I have written about this issue along many dimensions because it is personally important to me: the way official policies accentuate regional decline; conflicts over water; metro failure to recognise that our food supply and key exports come from regional Australia; failure to recognise that current policies are creating islands of disadvantage; and so on.

In writing, I have slowly formed the view that while decline was not inevitable, the impact of the policies and structures creating the decline may now have reached the point that the monetary cost of reversal has become simply too great for city based politicians to consider in the absence of some form of social disaster.

I think that we will pay a price for this. Part of that price will be continued Indigenous disadvantage, as well as social dislocation. The price may include social disaster.

I recognise that this sounds extreme. To explain why I think this would require a long and carefully worded post in its own right. For the moment, let me leave it as a bald statement without amplification or justification.

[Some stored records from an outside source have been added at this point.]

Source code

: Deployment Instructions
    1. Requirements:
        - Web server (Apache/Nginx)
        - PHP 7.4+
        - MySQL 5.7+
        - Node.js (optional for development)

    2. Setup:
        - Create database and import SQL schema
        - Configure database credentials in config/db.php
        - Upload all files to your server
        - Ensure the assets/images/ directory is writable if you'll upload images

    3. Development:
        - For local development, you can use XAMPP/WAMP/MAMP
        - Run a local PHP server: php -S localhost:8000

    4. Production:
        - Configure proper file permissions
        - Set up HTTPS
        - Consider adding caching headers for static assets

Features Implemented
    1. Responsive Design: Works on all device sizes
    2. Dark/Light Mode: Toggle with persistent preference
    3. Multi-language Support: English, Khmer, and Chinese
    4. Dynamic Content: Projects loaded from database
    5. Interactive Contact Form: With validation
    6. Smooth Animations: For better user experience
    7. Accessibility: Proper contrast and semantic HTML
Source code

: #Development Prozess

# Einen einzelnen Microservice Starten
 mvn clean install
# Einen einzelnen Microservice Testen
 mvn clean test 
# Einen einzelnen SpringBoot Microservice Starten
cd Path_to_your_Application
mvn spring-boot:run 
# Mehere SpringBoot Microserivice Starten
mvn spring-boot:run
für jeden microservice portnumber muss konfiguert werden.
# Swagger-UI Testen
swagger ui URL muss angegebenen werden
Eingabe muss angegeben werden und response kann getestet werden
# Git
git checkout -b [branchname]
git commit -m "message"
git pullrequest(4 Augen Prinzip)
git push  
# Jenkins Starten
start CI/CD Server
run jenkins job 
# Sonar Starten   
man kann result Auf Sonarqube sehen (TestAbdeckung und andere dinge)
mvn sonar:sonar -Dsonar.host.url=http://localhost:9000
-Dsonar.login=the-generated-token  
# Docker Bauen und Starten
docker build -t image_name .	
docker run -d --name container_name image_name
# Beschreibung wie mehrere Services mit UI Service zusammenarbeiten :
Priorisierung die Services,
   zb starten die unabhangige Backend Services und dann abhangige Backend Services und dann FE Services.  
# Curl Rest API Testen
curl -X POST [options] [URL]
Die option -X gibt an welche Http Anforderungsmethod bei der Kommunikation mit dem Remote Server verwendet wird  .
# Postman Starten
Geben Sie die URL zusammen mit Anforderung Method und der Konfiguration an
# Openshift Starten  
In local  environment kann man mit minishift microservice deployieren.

Problems in Management, Public Policy and Administration

Quite a bit of my writing across blogs has addressed management issues.

Some of this has been purely practical: how to design a good staff appraisal system; the importance of on-job learning; the need for effective delegation. More has dealt with what I see as trends: our obsession with quantification; the rise of key performance indicators; the impact of what I see as our obsession with control and risk avoidance.

Beyond the purely practical, I suppose that my key message has been that our systems no longer work very well in either public or private sectors.

When I started writing, I had no idea that that we would soon face a global financial crisis, nor that that global crisis was (at least in theory) predictable from my own writing. I only knew that our systems no longer worked.

In terms of this particular muse, Australia badly needs better management.

We do not need a system that leads analysts such as myself to take major Government pronouncements and automatically add six months to stated impact dates to accommodate our current administrative systems. We do not need a system where achievement of stated outcomes will in fact leave the underlying problems unresolved, where the outcomes are disconnected from real need.

These problems are not limited to the public sector.

For much of the last two decades, my major advisory work has been in the private and not for profit sector. Here I have found performance measurement systems that do not reflect real firm performance. I have seen information systems that have very little real linkage to actual firm operations. I have seen managers struggle with short term objectives that they know will detract from the longer term.

In a professional sense, I have struggled with my inability to get key messages across.

In many cases there is little reason to provide new substantive advice because those who commission the work do not have the power to affect real changes. To be helpful, advice must be constrained by what the specific person or persons can in fact do.

Even when dealing at CEO level there are problems.

Consider this. How do you tell a CEO that they should not attempt to achieve the immediate performance objectives on which their pay depends? How do you say that they may get the results and the cash, but leave the firm in a weakened position? It is very hard to do so, equally hard to get the CEO to accept the advice.

In all this, I have become a management radical in that I want to tear existing systems down. Alternatively, I have become a conservative in that I want to go back to elements of the past.

Enough, I think, for the present. It is hard campaigning for change where the change involves a return to the past. But then, a lot of my arguments do!